— Information shown —
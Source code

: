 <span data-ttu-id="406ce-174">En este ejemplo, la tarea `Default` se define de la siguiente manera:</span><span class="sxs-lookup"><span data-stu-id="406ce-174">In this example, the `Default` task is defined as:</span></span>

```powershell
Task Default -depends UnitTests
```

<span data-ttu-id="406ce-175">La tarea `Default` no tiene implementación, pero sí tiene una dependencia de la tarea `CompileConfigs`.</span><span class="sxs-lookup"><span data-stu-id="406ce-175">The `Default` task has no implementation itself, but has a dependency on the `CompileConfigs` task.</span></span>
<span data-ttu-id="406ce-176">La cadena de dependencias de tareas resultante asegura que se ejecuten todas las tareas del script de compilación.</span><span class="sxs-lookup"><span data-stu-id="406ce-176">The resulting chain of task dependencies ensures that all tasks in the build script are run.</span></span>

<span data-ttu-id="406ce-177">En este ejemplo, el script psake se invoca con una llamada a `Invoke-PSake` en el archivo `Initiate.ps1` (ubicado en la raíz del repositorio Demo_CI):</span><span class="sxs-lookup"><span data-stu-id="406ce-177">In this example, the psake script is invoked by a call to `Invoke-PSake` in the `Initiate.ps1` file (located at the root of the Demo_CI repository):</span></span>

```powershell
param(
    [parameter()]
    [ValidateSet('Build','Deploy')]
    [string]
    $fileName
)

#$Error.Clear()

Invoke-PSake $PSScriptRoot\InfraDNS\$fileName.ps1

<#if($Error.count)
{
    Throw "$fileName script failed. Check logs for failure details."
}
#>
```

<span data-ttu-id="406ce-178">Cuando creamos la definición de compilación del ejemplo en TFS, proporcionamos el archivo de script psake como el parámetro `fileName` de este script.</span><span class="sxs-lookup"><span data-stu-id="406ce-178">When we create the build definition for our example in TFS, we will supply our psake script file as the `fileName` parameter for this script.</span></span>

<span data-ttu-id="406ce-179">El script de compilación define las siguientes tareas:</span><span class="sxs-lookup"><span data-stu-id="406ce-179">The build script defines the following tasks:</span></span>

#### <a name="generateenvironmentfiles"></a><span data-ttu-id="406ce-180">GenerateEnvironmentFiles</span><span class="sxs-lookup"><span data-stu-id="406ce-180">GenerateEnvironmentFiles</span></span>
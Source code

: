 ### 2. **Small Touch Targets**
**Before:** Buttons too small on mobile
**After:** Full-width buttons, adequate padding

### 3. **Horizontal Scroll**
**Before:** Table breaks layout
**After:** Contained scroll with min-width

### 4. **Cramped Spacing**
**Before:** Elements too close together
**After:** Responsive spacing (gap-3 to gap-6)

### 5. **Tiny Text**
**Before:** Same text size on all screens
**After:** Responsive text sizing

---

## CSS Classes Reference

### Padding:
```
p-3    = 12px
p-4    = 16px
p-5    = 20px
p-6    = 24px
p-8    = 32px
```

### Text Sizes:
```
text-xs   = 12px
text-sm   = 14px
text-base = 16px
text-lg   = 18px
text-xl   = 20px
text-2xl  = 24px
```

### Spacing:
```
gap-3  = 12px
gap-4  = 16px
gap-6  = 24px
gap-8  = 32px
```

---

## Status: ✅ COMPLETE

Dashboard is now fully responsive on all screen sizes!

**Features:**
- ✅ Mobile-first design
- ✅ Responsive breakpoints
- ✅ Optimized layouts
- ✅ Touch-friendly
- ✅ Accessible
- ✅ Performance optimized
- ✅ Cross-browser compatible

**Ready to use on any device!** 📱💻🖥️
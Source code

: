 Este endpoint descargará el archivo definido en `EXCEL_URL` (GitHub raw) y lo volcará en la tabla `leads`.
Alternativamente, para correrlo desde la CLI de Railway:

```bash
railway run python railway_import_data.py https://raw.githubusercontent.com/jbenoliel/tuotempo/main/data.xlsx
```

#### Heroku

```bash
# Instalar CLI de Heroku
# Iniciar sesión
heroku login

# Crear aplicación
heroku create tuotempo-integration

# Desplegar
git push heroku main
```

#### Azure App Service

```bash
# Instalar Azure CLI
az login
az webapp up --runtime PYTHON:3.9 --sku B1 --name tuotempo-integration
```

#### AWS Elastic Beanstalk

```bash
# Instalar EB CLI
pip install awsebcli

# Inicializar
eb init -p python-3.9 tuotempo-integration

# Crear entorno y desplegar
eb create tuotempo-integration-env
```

— Assignment —
Exact copies of all the entries above should be returned.

— Output of the exercise —
Source code

: <span data-ttu-id="406ce-174">En este ejemplo, la tarea `Default` se define de la siguiente manera:</span><span class="sxs-lookup"><span data-stu-id="406ce-174">In this example, the `Default` task is defined as:</span></span>

```powershell
Task Default -depends UnitTests
```

<span data-ttu-id="406ce-175">La tarea `Default` no tiene implementación, pero sí tiene una dependencia de la tarea `CompileConfigs`.</span><span class="sxs-lookup"><span data-stu-id="406ce-175">The `Default` task has no implementation itself, but has a dependency on the `CompileConfigs` task.</span></span>
<span data-ttu-id="406ce-176">La cadena de dependencias de tareas resultante asegura que se ejecuten todas las tareas del script de compilación.</span><span class="sxs-lookup"><span data-stu-id="406ce-176">The resulting chain of task dependencies ensures that all tasks in the build script are run.</span></span>

<span data-ttu-id="406ce-177">En este ejemplo, el script psake se invoca con una llamada a `Invoke-PSake` en el archivo `Initiate.ps1` (ubicado en la raíz del repositorio Demo_CI):</span><span class="sxs-lookup"><span data-stu-id="406ce-177">In this example, the psake script is invoked by a call to `Invoke-PSake` in the `Initiate.ps1` file (located at the root of the Demo_CI repository):</span></span>

```powershell
param(
    [parameter()]
    [ValidateSet('Build','Deploy')]
    [string]
    $fileName
)

#$Error.Clear()

Invoke-PSake $PSScriptRoot\InfraDNS\$fileName.ps1

<#if($Error.count)
{
    Throw "$fileName script failed. Check logs for failure details."
}
#>
```

<span data-ttu-id="406ce-178">Cuando creamos la definición de compilación del ejemplo en TFS, proporcionamos el archivo de script psake como el parámetro `fileName` de este script.</span><span class="sxs-lookup"><span data-stu-id="406ce-178">When we create the build definition for our example in TFS, we will supply our psake script file as the `fileName` parameter for this script.</span></span>

<span data-ttu-id="406ce-179">El script de compilación define las siguientes tareas:</span><span class="sxs-lookup"><span data-stu-id="406ce-179">The build script defines the following tasks:</span></span>

#### <a name="generateenvironmentfiles"></a><span data-ttu-id="406ce-180">GenerateEnvironmentFiles</span><span class="sxs-lookup"><span data-stu-id="406ce-180">GenerateEnvironmentFiles</span></span>
Source code

: ### 2. **Small Touch Targets**
**Before:** Buttons too small on mobile
**After:** Full-width buttons, adequate padding

### 3. **Horizontal Scroll**
**Before:** Table breaks layout
**After:** Contained scroll with min-width

### 4. **Cramped Spacing**
**Before:** Elements too close together
**After:** Responsive spacing (gap-3 to gap-6)

### 5. **Tiny Text**
**Before:** Same text size on all screens
**After:** Responsive text sizing

---

## CSS Classes Reference

### Padding:
```
p-3    = 12px
p-4    = 16px
p-5    = 20px
p-6    = 24px
p-8    = 32px
```

### Text Sizes:
```
text-xs   = 12px
text-sm   = 14px
text-base = 16px
text-lg   = 18px
text-xl   = 20px
text-2xl  = 24px
```

### Spacing:
```
gap-3  = 12px
gap-4  = 16px
gap-6  = 24px
gap-8  = 32px
```

---

## Status: ✅ COMPLETE

Dashboard is now fully responsive on all screen sizes!

**Features:**
- ✅ Mobile-first design
- ✅ Responsive breakpoints
- ✅ Optimized layouts
- ✅ Touch-friendly
- ✅ Accessible
- ✅ Performance optimized
- ✅ Cross-browser compatible

**Ready to use on any device!** 📱💻🖥️
Source code

: Este endpoint descargará el archivo definido en `EXCEL_URL` (GitHub raw) y lo volcará en la tabla `leads`.
Alternativamente, para correrlo desde la CLI de Railway:

```bash
railway run python railway_import_data.py https://raw.githubusercontent.com/jbenoliel/tuotempo/main/data.xlsx
```

#### Heroku

```bash
# Instalar CLI de Heroku
# Iniciar sesión
heroku login

# Crear aplicación
heroku create tuotempo-integration

# Desplegar
git push heroku main
```

#### Azure App Service

```bash
# Instalar Azure CLI
az login
az webapp up --runtime PYTHON:3.9 --sku B1 --name tuotempo-integration
```

#### AWS Elastic Beanstalk

```bash
# Instalar EB CLI
pip install awsebcli

# Inicializar
eb init -p python-3.9 tuotempo-integration

# Crear entorno y desplegar
eb create tuotempo-integration-env
```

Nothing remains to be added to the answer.